West-bourne is inspired by her California upbringing and showcases plant-based, veggie-forward eating.

“Growing up in Los Angeles, living mindful to impact not imprint was a regular way of life, from farmers markets to plant based cooking to composting. I was raised with a deep appreciation for how food plays such a significant role in shaping our environment,” she says.

This goes down to every detail, beyond just the food itself: the packaging is compostable, even the notes in the box are thoughtfully printed. The goal is to have the least possible footprint possible for a company that has to make physical goods and deliver them to your door.

“Sustainability,” she says, “has become somewhat co-opted as of late, particularly with more public pressure on companies, often those much larger than ours, to show progress in ESG. So, we see a lot of greenwashing and misinformation amidst a very rapidly changing landscape.”

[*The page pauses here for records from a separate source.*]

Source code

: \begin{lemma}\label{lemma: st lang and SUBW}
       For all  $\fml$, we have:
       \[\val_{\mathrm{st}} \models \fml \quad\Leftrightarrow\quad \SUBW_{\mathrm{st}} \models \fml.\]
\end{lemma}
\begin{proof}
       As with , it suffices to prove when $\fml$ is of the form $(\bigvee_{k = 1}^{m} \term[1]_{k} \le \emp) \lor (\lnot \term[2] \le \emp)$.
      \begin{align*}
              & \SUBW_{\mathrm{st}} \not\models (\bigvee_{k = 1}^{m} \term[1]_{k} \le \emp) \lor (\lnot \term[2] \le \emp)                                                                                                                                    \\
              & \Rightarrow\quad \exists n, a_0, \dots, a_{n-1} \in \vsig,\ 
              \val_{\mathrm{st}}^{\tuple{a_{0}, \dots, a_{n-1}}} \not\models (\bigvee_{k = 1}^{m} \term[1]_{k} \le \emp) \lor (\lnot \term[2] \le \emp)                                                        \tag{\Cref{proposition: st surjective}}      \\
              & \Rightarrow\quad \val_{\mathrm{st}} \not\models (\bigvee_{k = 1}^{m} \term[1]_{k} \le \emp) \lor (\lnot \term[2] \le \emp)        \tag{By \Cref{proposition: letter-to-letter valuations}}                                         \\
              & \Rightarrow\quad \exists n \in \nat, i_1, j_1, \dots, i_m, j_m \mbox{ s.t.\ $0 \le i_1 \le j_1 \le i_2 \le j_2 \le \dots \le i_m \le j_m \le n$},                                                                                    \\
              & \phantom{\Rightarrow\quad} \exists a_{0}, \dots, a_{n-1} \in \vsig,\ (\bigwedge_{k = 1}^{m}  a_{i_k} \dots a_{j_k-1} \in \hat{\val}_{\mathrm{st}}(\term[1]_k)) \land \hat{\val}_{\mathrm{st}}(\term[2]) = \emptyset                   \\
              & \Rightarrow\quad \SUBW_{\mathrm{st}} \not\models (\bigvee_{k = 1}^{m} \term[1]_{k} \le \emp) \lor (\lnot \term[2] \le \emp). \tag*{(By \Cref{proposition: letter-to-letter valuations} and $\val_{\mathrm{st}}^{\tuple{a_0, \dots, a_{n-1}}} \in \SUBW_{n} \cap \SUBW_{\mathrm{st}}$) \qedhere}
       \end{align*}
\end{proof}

Her lineup of snacks are not the usual healthy fare. Instead, she brings her understanding of the culinary world, and a love for the diversity of California, to her flavors. There’s a touch of Japan to West-bourne’s version of chex mix: a house togarashi spice blend gives new life to organic almonds, puffed rice, and crunchy corn. Or the pistachio dukkah, which marries a popular middle eastern and north African flavor with California-grown pistachios and organic seeds.

Organic ingredients are used wherever possible, and there’s even attention paid to using women-owned businesses and co-packers that use renewable energy and conserve resources. Plus, the brand highlights the story of the farms they work to get their primary ingredients —- often small farms in America that are growing organically or regeneratively or both. Each product has a story that is celebrated.

It’s not all perfect though, Marcus admits.

“There are still structural roadblocks and cost implications to fighting climate change through food, such as lack of national public standards and infrastructure for recycling and composting, lack of meaningful government investment or tax incentives for green industries and research and development, and lack of education and awareness about the cost of producing thoughtfully in this country.”

But she’s hoping to lead by example, as she did with the restaurant which garnered as much attention (if not more) for being zero-waste as it did for its cuisine.

“West-bourne is fiercely committed to putting one foot in front of the other day in and day out to search for ways we can eat well and do even better,” she says.